-- DATASET RECORDS follows --
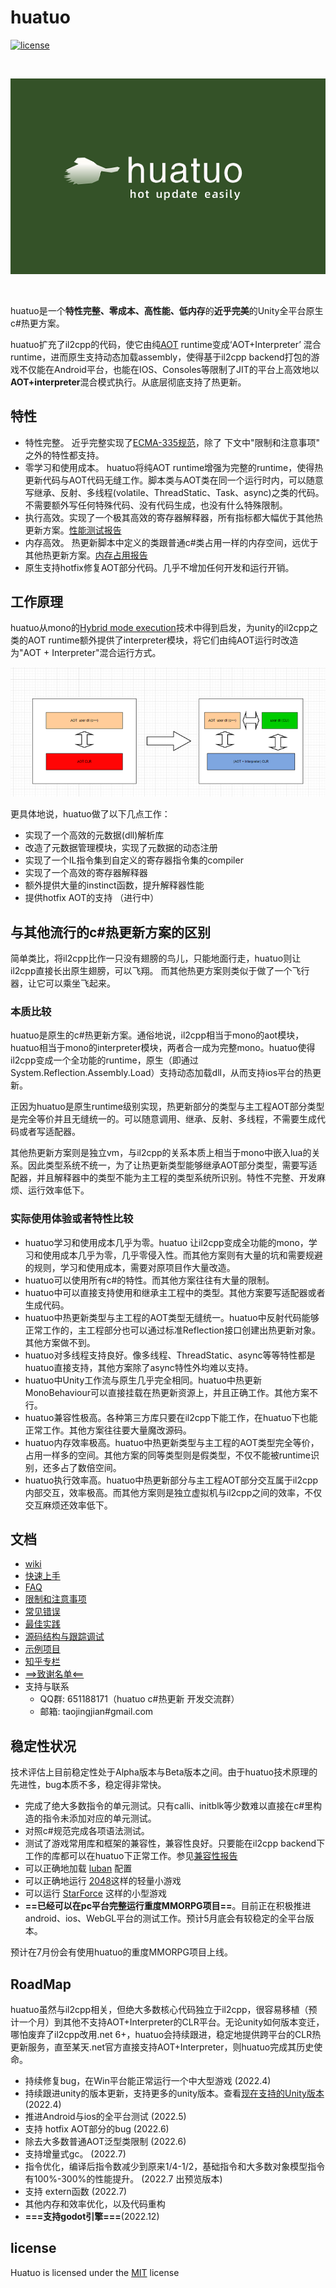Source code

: 
# huatuo

[![license](http://img.shields.io/badge/license-MIT-blue.svg)](https://opensource.org/licenses/MIT)

<br/>

![icon](docs/images/logo.png)

<br/>

huatuo是一个**特性完整、零成本、高性能、低内存**的**近乎完美**的Unity全平台原生c#热更方案。

huatuo扩充了il2cpp的代码，使它由纯[AOT](https://en.wikipedia.org/wiki/Ahead-of-time_compilation) runtime变成‘AOT+Interpreter’ 混合runtime，进而原生支持动态加载assembly，使得基于il2cpp backend打包的游戏不仅能在Android平台，也能在IOS、Consoles等限制了JIT的平台上高效地以**AOT+interpreter**混合模式执行。从底层彻底支持了热更新。

## 特性

- 特性完整。 近乎完整实现了[ECMA-335规范](https://www.ecma-international.org/publications-and-standards/standards/ecma-335/)，除了 下文中"限制和注意事项" 之外的特性都支持。
- 零学习和使用成本。 huatuo将纯AOT runtime增强为完整的runtime，使得热更新代码与AOT代码无缝工作。脚本类与AOT类在同一个运行时内，可以随意写继承、反射、多线程(volatile、ThreadStatic、Task、async)之类的代码。不需要额外写任何特殊代码、没有代码生成，也没有什么特殊限制。
- 执行高效。实现了一个极其高效的寄存器解释器，所有指标都大幅优于其他热更新方案。[性能测试报告](docs/benchmark.md)
- 内存高效。 热更新脚本中定义的类跟普通c#类占用一样的内存空间，远优于其他热更新方案。[内存占用报告](docs/memory.md)
- 原生支持hotfix修复AOT部分代码。几乎不增加任何开发和运行开销。

## 工作原理

huatuo从mono的[Hybrid mode execution](https://developpaper.com/new-net-interpreter-mono-has-arrived/)技术中得到启发，为unity的il2cpp之类的AOT runtime额外提供了interpreter模块，将它们由纯AOT运行时改造为"AOT + Interpreter"混合运行方式。

![icon](docs/images/architecture.png)

更具体地说，huatuo做了以下几点工作：

- 实现了一个高效的元数据(dll)解析库
- 改造了元数据管理模块，实现了元数据的动态注册
- 实现了一个IL指令集到自定义的寄存器指令集的compiler
- 实现了一个高效的寄存器解释器
- 额外提供大量的instinct函数，提升解释器性能
- 提供hotfix AOT的支持 （进行中）

## 与其他流行的c#热更新方案的区别

简单类比，将il2cpp比作一只没有翅膀的鸟儿，只能地面行走，huatuo则让il2cpp直接长出原生翅膀，可以飞翔。 而其他热更方案则类似于做了一个飞行器，让它可以乘坐飞起来。

### 本质比较

huatuo是原生的c#热更新方案。通俗地说，il2cpp相当于mono的aot模块，huatuo相当于mono的interpreter模块，两者合一成为完整mono。huatuo使得il2cpp变成一个全功能的runtime，原生（即通过System.Reflection.Assembly.Load）支持动态加载dll，从而支持ios平台的热更新。

正因为huatuo是原生runtime级别实现，热更新部分的类型与主工程AOT部分类型是完全等价并且无缝统一的。可以随意调用、继承、反射、多线程，不需要生成代码或者写适配器。

其他热更新方案则是独立vm，与il2cpp的关系本质上相当于mono中嵌入lua的关系。因此类型系统不统一，为了让热更新类型能够继承AOT部分类型，需要写适配器，并且解释器中的类型不能为主工程的类型系统所识别。特性不完整、开发麻烦、运行效率低下。

### 实际使用体验或者特性比较

- huatuo学习和使用成本几乎为零。huatuo 让il2cpp变成全功能的mono，学习和使用成本几乎为零，几乎零侵入性。而其他方案则有大量的坑和需要规避的规则，学习和使用成本，需要对原项目作大量改造。
- huatuo可以使用所有c#的特性。而其他方案往往有大量的限制。
- huatuo中可以直接支持使用和继承主工程中的类型。其他方案要写适配器或者生成代码。
- huatuo中热更新类型与主工程的AOT类型无缝统一。huatuo中反射代码能够正常工作的，主工程部分也可以通过标准Reflection接口创建出热更新对象。其他方案做不到。
- huatuo对多线程支持良好。像多线程、ThreadStatic、async等等特性都是huatuo直接支持，其他方案除了async特性外均难以支持。
- huatuo中Unity工作流与原生几乎完全相同。huatuo中热更新MonoBehaviour可以直接挂载在热更新资源上，并且正确工作。其他方案不行。
- huatuo兼容性极高。各种第三方库只要在il2cpp下能工作，在huatuo下也能正常工作。其他方案往往要大量魔改源码。
- huatuo内存效率极高。huatuo中热更新类型与主工程的AOT类型完全等价，占用一样多的空间。其他方案的同等类型则是假类型，不仅不能被runtime识别，还多占了数倍空间。
- huatuo执行效率高。huatuo中热更新部分与主工程AOT部分交互属于il2cpp内部交互，效率极高。而其他方案则是独立虚拟机与il2cpp之间的效率，不仅交互麻烦还效率低下。

## 文档

- [wiki](docs/home.md)
- [快速上手](docs/start_up.md)
- [FAQ](docs/FAQ.md)
- [限制和注意事项](docs/limit.md)
- [常见错误](docs/common_errors.md)
- [最佳实践](docs/best_practices.md)
- [源码结构与跟踪调试](docs/source_inspect.md)
- [示例项目](https://github.com/focus-creative-games/huatuo_trial)
- [知乎专栏](https://www.zhihu.com/column/c_1489549396035870720)
- [==>致谢名单<==](docs/donate.md)
- 支持与联系
  - QQ群: 651188171（huatuo c#热更新 开发交流群）
  - 邮箱: taojingjian#gmail.com

## 稳定性状况

技术评估上目前稳定性处于Alpha版本与Beta版本之间。由于huatuo技术原理的先进性，bug本质不多，稳定得非常快。

- 完成了绝大多数指令的单元测试。只有calli、initblk等少数难以直接在c#里构造的指令未添加对应的单元测试。
- 对照c#规范完成各项语法测试。
- 测试了游戏常用库和框架的兼容性，兼容性良好。只要能在il2cpp backend下工作的库都可以在huatuo下正常工作。参见[兼容性报告](docs/compatible.md)
- 可以正确地加载 [luban](https://github.com/focus-creative-games/luban) 配置
- 可以正确地运行 [2048](https://github.com/dgkanatsios/2048)这样的轻量小游戏
- 可以运行 [StarForce](https://github.com/EllanJiang/StarForce) 这样的小型游戏
- **==已经可以在pc平台完整运行重度MMORPG项目==**。目前正在积极推进android、ios、WebGL平台的测试工作。预计5月底会有较稳定的全平台版本。

预计在7月份会有使用huatuo的重度MMORPG项目上线。

## RoadMap

huatuo虽然与il2cpp相关，但绝大多数核心代码独立于il2cpp，很容易移植（预计一个月）到其他不支持AOT+Interpreter的CLR平台。无论unity如何版本变迁，哪怕废弃了il2cpp改用.net 6+，huatuo会持续跟进，稳定地提供跨平台的CLR热更新服务，直至某天.net官方直接支持AOT+Interpreter，则huatuo完成其历史使命。

- 持续修复bug，在Win平台能正常运行一个中大型游戏 (2022.4)
- 持续跟进unity的版本更新，支持更多的unity版本。查看[现在支持的Unity版本](docs/support_versions.md) (2022.4)
- 推进Android与ios的全平台测试 (2022.5)
- 支持 hotfix AOT部分的bug (2022.6)
- 除去大多数普通AOT泛型类限制 (2022.6)
- 支持增量式gc。 (2022.7)
- 指令优化，编译后指令数减少到原来1/4-1/2，基础指令和大多数对象模型指令有100%-300%的性能提升。 (2022.7 出预览版本)
- 支持 extern函数 (2022.7)
- 其他内存和效率优化，以及代码重构
- **===支持godot引擎===**(2022.12)

## license

Huatuo is licensed under the [MIT](https://github.com/focus-creative-games/luban/blob/main/LICENSE.TXT) license
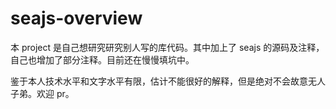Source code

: # seajs-overview

本 project 是自己想研究研究别人写的库代码。其中加上了 seajs 的源码及注释，自己也增加了部分注释。目前还在慢慢填坑中。

鉴于本人技术水平和文字水平有限，估计不能很好的解释，但是绝对不会故意无人子弟。欢迎 pr。
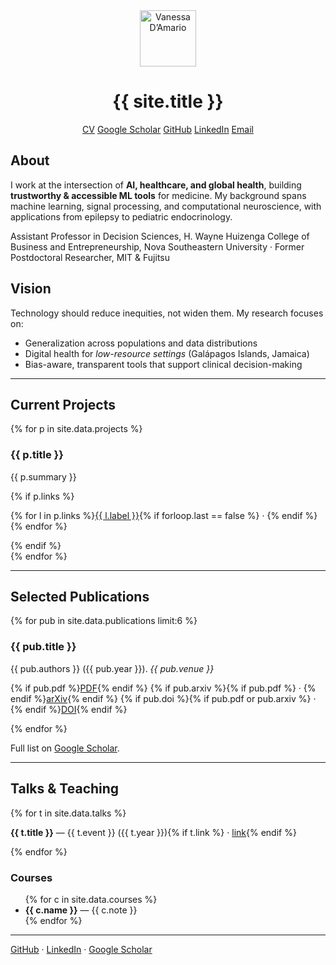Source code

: <div class="hero" style="text-align:center">
  <img src="{{ site.author.avatar | relative_url }}" alt="Vanessa D’Amario" width="90">
  <h1>{{ site.title }}</h1>
  <div class="links">
    <a href="{{ site.profile_links.cv | relative_url }}" class="button">CV</a>
    <a href="{{ site.profile_links.scholar }}" target="_blank">Google Scholar</a>
    <a href="{{ site.profile_links.github }}" target="_blank">GitHub</a>
    <a href="{{ site.profile_links.linkedin }}" target="_blank">LinkedIn</a>
    <a href="{{ site.profile_links.email }}">Email</a>
  </div>
</div>

<div class="section">
  <h2>About</h2>
  <p>
    I work at the intersection of <strong>AI, healthcare, and global health</strong>, building
    <strong>trustworthy & accessible ML tools</strong> for medicine. My background spans
    machine learning, signal processing, and computational neuroscience, with applications
    from epilepsy to pediatric endocrinology.
  </p>
  <p class="small">
    Assistant Professor in Decision Sciences, H. Wayne Huizenga College of Business and Entrepreneurship, Nova Southeastern University · Former Postdoctoral Researcher, MIT & Fujitsu
  </p>
</div>

<div class="section">
  <h2>Vision</h2>
  <p>
    Technology should reduce inequities, not widen them. My research focuses on:
  </p>
  <ul>
    <li>Generalization across populations and data distributions</li>
    <li>Digital health for <em>low-resource settings</em> (Galápagos Islands, Jamaica)</li>
    <li>Bias-aware, transparent tools that support clinical decision-making</li>
  </ul>
</div>

<hr class="soft"/>

<div class="section">
  <h2>Current Projects</h2>
  {% for p in site.data.projects %}
    <div class="card">
      <h3>{{ p.title }}</h3>
      <p>{{ p.summary }}</p>
      {% if p.links %}
      <p class="small">
        {% for l in p.links %}<a href="{{ l.url }}" target="_blank">{{ l.label }}</a>{% if forloop.last == false %} · {% endif %}{% endfor %}
      </p>
      {% endif %}
    </div>
  {% endfor %}
</div>

<hr class="soft"/>

<div class="section">
  <h2>Selected Publications</h2>
  {% for pub in site.data.publications limit:6 %}
    <div class="card">
      <h3>{{ pub.title }}</h3>
      <p class="small">{{ pub.authors }} ({{ pub.year }}). <em>{{ pub.venue }}</em></p>
      <p class="small">
        {% if pub.pdf %}<a href="{{ pub.pdf }}" target="_blank">PDF</a>{% endif %}
        {% if pub.arxiv %}{% if pub.pdf %} · {% endif %}<a href="{{ pub.arxiv }}" target="_blank">arXiv</a>{% endif %}
        {% if pub.doi %}{% if pub.pdf or pub.arxiv %} · {% endif %}<a href="{{ pub.doi }}" target="_blank">DOI</a>{% endif %}
      </p>
    </div>
  {% endfor %}
  <p class="small">Full list on <a href="{{ site.profile_links.scholar }}" target="_blank">Google Scholar</a>.</p>
</div>

<hr class="soft"/>

<div class="section">
  <h2>Talks & Teaching</h2>
  <div class="card">
    {% for t in site.data.talks %}
      <p><strong>{{ t.title }}</strong> — {{ t.event }} ({{ t.year }}){% if t.link %} · <a href="{{ t.link }}" target="_blank">link</a>{% endif %}</p>
    {% endfor %}
  </div>
  <div class="card">
    <h3>Courses</h3>
    <ul>
      {% for c in site.data.courses %}
        <li><strong>{{ c.name }}</strong> — {{ c.note }}</li>
      {% endfor %}
    </ul>
  </div>
</div>

<hr class="soft"/>

<div class="section footer-links">
  <a href="{{ site.profile_links.github }}" target="_blank">GitHub</a>
  ·
  <a href="{{ site.profile_links.linkedin }}" target="_blank">LinkedIn</a>
  ·
  <a href="{{ site.profile_links.scholar }}" target="_blank">Google Scholar</a>
</div>
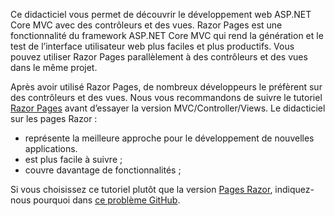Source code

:Ce didacticiel vous permet de découvrir le développement web ASP.NET Core MVC avec des contrôleurs et des vues. Razor Pages est une fonctionnalité du framework ASP.NET Core MVC qui rend la génération et le test de l’interface utilisateur web plus faciles et plus productifs. Vous pouvez utiliser Razor Pages parallèlement à des contrôleurs et des vues dans le même projet.

Après avoir utilisé Razor Pages, de nombreux développeurs le préfèrent sur des contrôleurs et des vues. Nous vous recommandons de suivre le tutoriel [Razor Pages](xref:tutorials/razor-pages/razor-pages-start) avant d’essayer la version MVC/Controller/Views. Le didacticiel sur les pages Razor :

* représente la meilleure approche pour le développement de nouvelles applications.
* est plus facile à suivre ;
* couvre davantage de fonctionnalités ;

Si vous choisissez ce tutoriel plutôt que la version [Pages Razor](xref:tutorials/razor-pages/razor-pages-start), indiquez-nous pourquoi dans [ce problème GitHub](https://github.com/aspnet/Docs/issues/6146).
-- DATASET RECORDS concluded --
**YOUR TASK**: Wherever the string "Scholar" appears in the records, copy the whole line.

**ANSWER**:
    <a href="{{ site.profile_links.scholar }}" target="_blank">Google Scholar</a>
  <p class="small">Full list on <a href="{{ site.profile_links.scholar }}" target="_blank">Google Scholar</a>.</p>
  <a href="{{ site.profile_links.scholar }}" target="_blank">Google Scholar</a>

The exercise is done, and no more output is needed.